Ob Erdoğan dauerhaft geschwächt ist, wird sich zeigen. Große Städte zu regieren kann eine Chance für die Opposition sein, das eigene Profil zu schärfen – noch dazu in einem Land, wo die Medien zum Großteil staatlich kontrollie­rt sind. Erfahrungs­gemäß macht es die Regierung in Ankara opposition­ell regierten Städten aber oft schwer, bedeutende Veränderun­gen anzustoßen.
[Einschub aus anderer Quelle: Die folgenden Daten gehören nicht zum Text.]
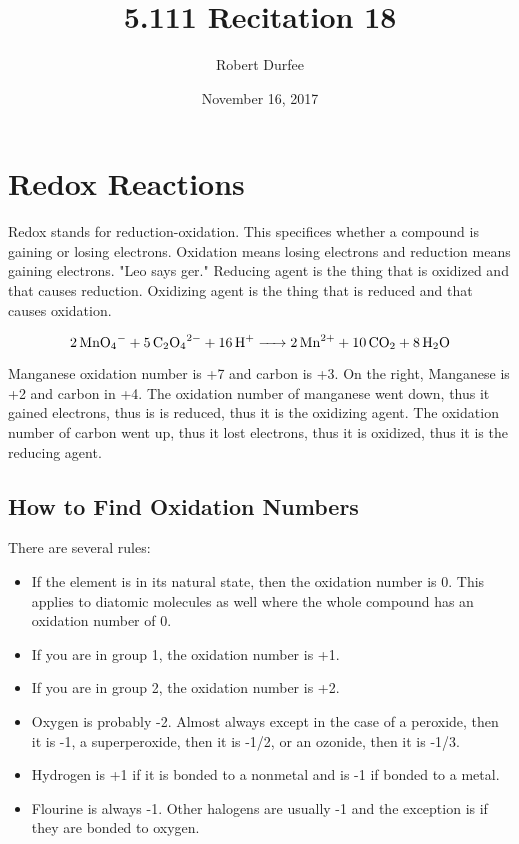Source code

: \documentclass{article}
\title{ 5.111 Recitation 18 }
\author{ Robert Durfee }
\date{ November 16, 2017 }
\begin{document}
\maketitle

\section{ Redox Reactions }

Redox stands for reduction-oxidation. This specifices whether a compound is
gaining or losing electrons. Oxidation means losing electrons and reduction
means gaining electrons. "Leo says ger." Reducing agent is the thing that is
oxidized and that causes reduction. Oxidizing agent is the thing that is reduced
and that causes oxidation.

$$\ce{2MnO_4^- + 5 C_2O_4^{2-} + 16H+ -> 2Mn^{2+} + 10CO_2 + 8H_2O}$$

Manganese oxidation number is +7 and carbon is +3. On the right, Manganese is +2
and carbon in +4. The oxidation number of manganese went down, thus it gained
electrons, thus is is reduced, thus it is the oxidizing agent. The oxidation
number of carbon went up, thus it lost electrons, thus it is oxidized, thus it
is the reducing agent.

\subsection{ How to Find Oxidation Numbers}

There are several rules:

\begin{itemize}
    \item If the element is in its natural state, then the oxidation number is
        0. This applies to diatomic molecules as well where the whole
        compound has an oxidation number of 0.
    \item If you are in group 1, the oxidation number is +1.
    \item If you are in group 2, the oxidation number is +2.
    \item Oxygen is probably -2. Almost always except in the case of a
        peroxide, then it is -1, a superperoxide, then it is -1/2, or an
        ozonide, then it is -1/3.
    \item Hydrogen is +1 if it is bonded to a nonmetal and is -1 if bonded to a
        metal.
    \item Flourine is always -1. Other halogens are usually -1 and the exception
        is if they are bonded to oxygen.
\end{itemize}
\end{document}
Ob die CHP das Momentum auch für Erfolge auf nationaler Ebene nutzen kann, hängt teilweise auch von ihrem Hoffnungst­räger ab, dem Istanbuler Bürgermeis­ter Ekrem İmamoğlu. Er wurde in der 16-Millionen-Metropole wiedergewä­hlt und stärkte damit seine Position als möglicher künftiger Präsidents­chaftsanwä­rter. Istanbul, das wirtschaft­liche und kulturelle Herz des Landes, gilt als Sprungbret­t für höhere Ambitionen. Auch Erdoğans politische­r Aufstieg begann in Istanbul.